Material provided START

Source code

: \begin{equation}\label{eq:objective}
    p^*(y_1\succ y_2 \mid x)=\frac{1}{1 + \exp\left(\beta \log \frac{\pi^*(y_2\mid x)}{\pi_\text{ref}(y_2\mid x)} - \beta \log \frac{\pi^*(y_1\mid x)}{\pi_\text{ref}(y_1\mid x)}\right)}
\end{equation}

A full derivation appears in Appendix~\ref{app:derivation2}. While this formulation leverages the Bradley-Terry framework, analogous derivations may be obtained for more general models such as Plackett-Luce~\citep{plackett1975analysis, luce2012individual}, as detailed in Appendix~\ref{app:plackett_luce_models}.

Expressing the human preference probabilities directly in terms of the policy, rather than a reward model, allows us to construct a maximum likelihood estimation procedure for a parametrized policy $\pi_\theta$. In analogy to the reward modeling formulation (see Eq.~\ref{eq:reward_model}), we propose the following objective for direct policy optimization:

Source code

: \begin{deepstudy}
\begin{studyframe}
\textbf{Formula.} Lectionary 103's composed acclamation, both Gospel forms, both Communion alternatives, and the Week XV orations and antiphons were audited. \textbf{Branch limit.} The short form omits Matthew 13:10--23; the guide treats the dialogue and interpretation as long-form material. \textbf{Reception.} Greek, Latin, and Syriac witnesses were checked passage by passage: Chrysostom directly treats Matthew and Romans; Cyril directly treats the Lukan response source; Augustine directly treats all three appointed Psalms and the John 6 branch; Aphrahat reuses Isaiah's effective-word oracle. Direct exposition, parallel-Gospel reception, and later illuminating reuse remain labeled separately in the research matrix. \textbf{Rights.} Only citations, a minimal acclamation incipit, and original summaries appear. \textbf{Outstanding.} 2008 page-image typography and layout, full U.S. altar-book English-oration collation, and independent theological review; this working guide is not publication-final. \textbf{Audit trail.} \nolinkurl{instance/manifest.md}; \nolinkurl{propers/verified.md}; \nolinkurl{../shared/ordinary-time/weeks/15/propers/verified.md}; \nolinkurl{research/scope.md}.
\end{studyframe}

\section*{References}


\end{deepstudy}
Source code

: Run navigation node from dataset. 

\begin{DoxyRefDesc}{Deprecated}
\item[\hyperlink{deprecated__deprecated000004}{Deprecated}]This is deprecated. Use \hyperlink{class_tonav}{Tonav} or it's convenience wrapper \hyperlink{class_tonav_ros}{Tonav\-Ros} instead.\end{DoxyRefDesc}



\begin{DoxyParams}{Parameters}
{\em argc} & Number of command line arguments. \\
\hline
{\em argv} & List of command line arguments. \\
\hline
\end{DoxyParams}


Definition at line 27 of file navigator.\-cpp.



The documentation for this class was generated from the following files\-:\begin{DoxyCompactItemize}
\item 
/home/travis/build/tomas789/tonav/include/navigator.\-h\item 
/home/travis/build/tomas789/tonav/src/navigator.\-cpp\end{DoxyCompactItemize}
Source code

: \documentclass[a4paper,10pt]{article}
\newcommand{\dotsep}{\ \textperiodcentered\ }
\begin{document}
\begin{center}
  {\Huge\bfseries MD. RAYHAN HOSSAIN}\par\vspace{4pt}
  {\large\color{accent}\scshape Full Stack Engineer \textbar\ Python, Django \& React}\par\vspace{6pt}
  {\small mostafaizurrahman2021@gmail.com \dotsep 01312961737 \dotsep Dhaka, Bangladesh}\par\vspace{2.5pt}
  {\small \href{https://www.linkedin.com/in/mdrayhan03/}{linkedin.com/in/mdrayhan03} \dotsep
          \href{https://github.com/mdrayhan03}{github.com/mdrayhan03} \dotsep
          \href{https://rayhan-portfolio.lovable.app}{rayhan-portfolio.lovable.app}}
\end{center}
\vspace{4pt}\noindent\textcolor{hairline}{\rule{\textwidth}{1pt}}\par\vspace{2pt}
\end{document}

Material provided END

== What to produce ==
Without altering anything, print all of the data again.

== Response for this exercise ==
Source code

: \begin{equation}\label{eq:objective}
    p^*(y_1\succ y_2 \mid x)=\frac{1}{1 + \exp\left(\beta \log \frac{\pi^*(y_2\mid x)}{\pi_\text{ref}(y_2\mid x)} - \beta \log \frac{\pi^*(y_1\mid x)}{\pi_\text{ref}(y_1\mid x)}\right)}
\end{equation}

A full derivation appears in Appendix~\ref{app:derivation2}. While this formulation leverages the Bradley-Terry framework, analogous derivations may be obtained for more general models such as Plackett-Luce~\citep{plackett1975analysis, luce2012individual}, as detailed in Appendix~\ref{app:plackett_luce_models}.

Expressing the human preference probabilities directly in terms of the policy, rather than a reward model, allows us to construct a maximum likelihood estimation procedure for a parametrized policy $\pi_\theta$. In analogy to the reward modeling formulation (see Eq.~\ref{eq:reward_model}), we propose the following objective for direct policy optimization:

Source code

: \begin{deepstudy}
\begin{studyframe}
\textbf{Formula.} Lectionary 103's composed acclamation, both Gospel forms, both Communion alternatives, and the Week XV orations and antiphons were audited. \textbf{Branch limit.} The short form omits Matthew 13:10--23; the guide treats the dialogue and interpretation as long-form material. \textbf{Reception.} Greek, Latin, and Syriac witnesses were checked passage by passage: Chrysostom directly treats Matthew and Romans; Cyril directly treats the Lukan response source; Augustine directly treats all three appointed Psalms and the John 6 branch; Aphrahat reuses Isaiah's effective-word oracle. Direct exposition, parallel-Gospel reception, and later illuminating reuse remain labeled separately in the research matrix. \textbf{Rights.} Only citations, a minimal acclamation incipit, and original summaries appear. \textbf{Outstanding.} 2008 page-image typography and layout, full U.S. altar-book English-oration collation, and independent theological review; this working guide is not publication-final. \textbf{Audit trail.} \nolinkurl{instance/manifest.md}; \nolinkurl{propers/verified.md}; \nolinkurl{../shared/ordinary-time/weeks/15/propers/verified.md}; \nolinkurl{research/scope.md}.
\end{studyframe}

\section*{References}


\end{deepstudy}
Source code

: Run navigation node from dataset. 

\begin{DoxyRefDesc}{Deprecated}
\item[\hyperlink{deprecated__deprecated000004}{Deprecated}]This is deprecated. Use \hyperlink{class_tonav}{Tonav} or it's convenience wrapper \hyperlink{class_tonav_ros}{Tonav\-Ros} instead.\end{DoxyRefDesc}



\begin{DoxyParams}{Parameters}
{\em argc} & Number of command line arguments. \\
\hline
{\em argv} & List of command line arguments. \\
\hline
\end{DoxyParams}


Definition at line 27 of file navigator.\-cpp.



The documentation for this class was generated from the following files\-:\begin{DoxyCompactItemize}
\item 
/home/travis/build/tomas789/tonav/include/navigator.\-h\item 
/home/travis/build/tomas789/tonav/src/navigator.\-cpp\end{DoxyCompactItemize}
Source code

: \documentclass[a4paper,10pt]{article}
\newcommand{\dotsep}{\ \textperiodcentered\ }
\begin{document}
\begin{center}
  {\Huge\bfseries MD. RAYHAN HOSSAIN}\par\vspace{4pt}
  {\large\color{accent}\scshape Full Stack Engineer \textbar\ Python, Django \& React}\par\vspace{6pt}
  {\small mostafaizurrahman2021@gmail.com \dotsep 01312961737 \dotsep Dhaka, Bangladesh}\par\vspace{2.5pt}
  {\small \href{https://www.linkedin.com/in/mdrayhan03/}{linkedin.com/in/mdrayhan03} \dotsep
          \href{https://github.com/mdrayhan03}{github.com/mdrayhan03} \dotsep
          \href{https://rayhan-portfolio.lovable.app}{rayhan-portfolio.lovable.app}}
\end{center}
\vspace{4pt}\noindent\textcolor{hairline}{\rule{\textwidth}{1pt}}\par\vspace{2pt}
\end{document}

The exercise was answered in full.